Sunday, August 13, 2017

Wynonna Earp, Season 2, Episode 10: I See Darkness



Mercedes cast a spell last episode using rings (her dead husband’s I think) to try and find the 3rd seal. It told her that the seal is held by a member of law enforcement

Which is why Mercedes shows up on Nicole’s doorstep demanding the seal. Waverley also shows up and they both desperately fight to defend each other. In the battle, Nicole is bitten - and Mercedes leaves realising her spell got it a bit wrong

The Widows have a terrible, awful venom - and she is hurried into hospital. Wynonna and Doc are already there with the real Mercedes (who had her face removed by the Widows for their disguise). Nedry is also there to be awesome, because he is.

There Waverley babbles in horror about what has happened to Nicole - and along the way she also spills just about everything in her classic babble fashion: including that Rosita is a revenant. Waverley also realises that Wynonna knows where the seal is - and hasn’t told them; which puts a bit of a shakiness in the Earp relationship.

Nicole is facing inevitable death due to widow venom - a death that human medicine can’t cure. And is going to be extra awful as well. Nicole also has a deeply painful and traumatic conversation with Wynonna about how she wants to be killed rather than end terribly: because only Wynonna is ruthless enough and she’s the only one Waverley will forgive

This is all confirmed by Shae: Nicole’s ex-wife who is a doctor

Yup, Nicole has an ex-wife who she married in Vegas after rock climbing and it didn’t exactly last. And I have absolutely no idea why this is even here, to be honest. I mean we get a bit of Waverley’s jealousy and fear that she doesn’t know Nicole well enough so she can have lots and lots of angst about what a terrible partner she is because in TVlandia this is enquired for every loved one at a hospital bed. Honestly unless we do a whole lot with Shae in the future I just don’t really see the point of her presence - especially since we have only 2 episodes left and already everything is full.

Of course, Wynonna determinedly insists she will solve this, because this is what the heroes do and she will have the adorkably inept Jeremy to try and manufacture a cure. For that they will need more venom and someone to test it on.

Dolls tries to get venom from the bodies of Juan-Carlo and over Widow victims but those pesky order people have burned them all. They also offer to raise Wynonna’s child so it isn’t snatched by creepy cults (like Black badge who did, after all, snatch Dolls).
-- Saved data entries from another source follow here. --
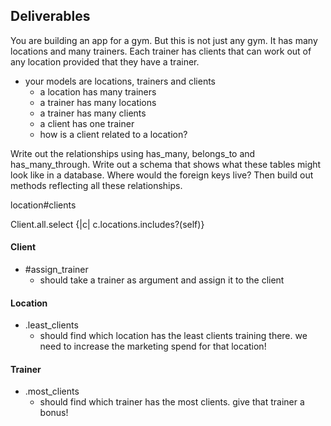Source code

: ## Deliverables
You are building an app for a gym. But this is not just any gym. It has many locations and many trainers. Each trainer has clients that can work out of any location provided that they have a trainer.
- your models are locations, trainers and clients
  - a location has many trainers
  - a trainer has many locations
  - a trainer has many clients
  - a client has one trainer
  - how is a client related to a location?

Write out the relationships using has_many, belongs_to and has_many_through. Write out a schema that shows what these tables might look like in a database. Where would the foreign keys live? Then build out methods reflecting all these relationships.

location#clients

Client.all.select {|c| c.locations.includes?(self)}

#### Client
- #assign_trainer
  - should take a trainer as argument and assign it to the client

#### Location
- .least_clients
  - should find which location has the least clients training there. we need to increase the marketing spend for that location!

#### Trainer
- .most_clients
  - should find which trainer has the most clients. give that trainer a bonus!
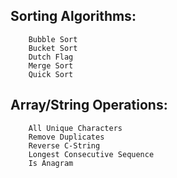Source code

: 
## Sorting Algorithms:
		Bubble Sort
		Bucket Sort
		Dutch Flag
		Merge Sort
		Quick Sort
	
## Array/String Operations:
		All Unique Characters
		Remove Duplicates
		Reverse C-String
		Longest Consecutive Sequence
		Is Anagram
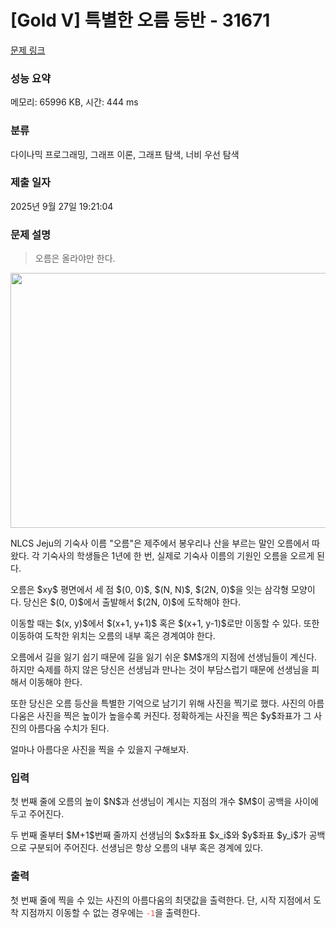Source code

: # [Gold V] 특별한 오름 등반 - 31671 

[문제 링크](https://www.acmicpc.net/problem/31671) 

### 성능 요약

메모리: 65996 KB, 시간: 444 ms

### 분류

다이나믹 프로그래밍, 그래프 이론, 그래프 탐색, 너비 우선 탐색

### 제출 일자

2025년 9월 27일 19:21:04

### 문제 설명

<blockquote>
<p>오름은 올라야만 한다.</p>
</blockquote>

<p style="text-align: center;"><img alt="" src="" style="height: 408px; width: 700px;"></p>

<p>NLCS Jeju의 기숙사 이름 "오름"은 제주에서 봉우리나 산을 부르는 말인 오름에서 따왔다. 각 기숙사의 학생들은 1년에 한 번, 실제로 기숙사 이름의 기원인 오름을 오르게 된다.</p>

<p>오름은 $xy$ 평면에서 세 점 $(0, 0)$, $(N, N)$, $(2N, 0)$을 잇는 삼각형 모양이다. 당신은 $(0, 0)$에서 출발해서 $(2N, 0)$에 도착해야 한다.</p>

<p>이동할 때는 $(x, y)$에서 $(x+1, y+1)$ 혹은 $(x+1, y-1)$로만 이동할 수 있다. 또한 이동하여 도착한 위치는 오름의 내부 혹은 경계여야 한다.</p>

<p>오름에서 길을 잃기 쉽기 때문에 길을 잃기 쉬운 $M$개의 지점에 선생님들이 계신다. 하지만 숙제를 하지 않은 당신은 선생님과 만나는 것이 부담스럽기 때문에 선생님을 피해서 이동해야 한다.</p>

<p>또한 당신은 오름 등산을 특별한 기억으로 남기기 위해 사진을 찍기로 했다. 사진의 아름다움은 사진을 찍은 높이가 높을수록 커진다. 정확하게는 사진을 찍은 $y$좌표가 그 사진의 아름다움 수치가 된다.</p>

<p>얼마나 아름다운 사진을 찍을 수 있을지 구해보자.</p>

### 입력 

 <p>첫 번째 줄에 오름의 높이 $N$과 선생님이 계시는 지점의 개수 $M$이 공백을 사이에 두고 주어진다.</p>

<p>두 번째 줄부터 $M+1$번째 줄까지 선생님의 $x$좌표 $x_i$와 $y$좌표 $y_i$가 공백으로 구분되어 주어진다. 선생님은 항상 오름의 내부 혹은 경계에 있다.</p>

### 출력 

 <p>첫 번째 줄에 찍을 수 있는 사진의 아름다움의 최댓값을 출력한다. 단, 시작 지점에서 도착 지점까지 이동할 수 없는 경우에는 <span style="color:#e74c3c;"><code>-1</code></span>을 출력한다.</p>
This would be more reassuring if, y’know, the Order wasn’t a creepy cult. Just saying

They do give Dolls the decorative plate of Earpness which is apparently an anti-Widow weapon. I guess they hate tacky interior design - you should see how they react to three plaster ducks.

She recruits Doc to help with tracking down the Widow (he is very very snarky and pouty over his ring but the minute Wynonna tells him Nicole is dying he drops it all entirely and gets right on board).

Wynonna also confronts Rosita, threatening her with peacemaker and demanding she volunteer to be a guinea pig for the cure because it can’t kill her. Though it can severely hurt her. She concedes she likes Roista and will totally shoot her last… yeah...

Rosita agrees to help - but points out that as a friend there was absolutely no damn reason for Wynonna to threaten her.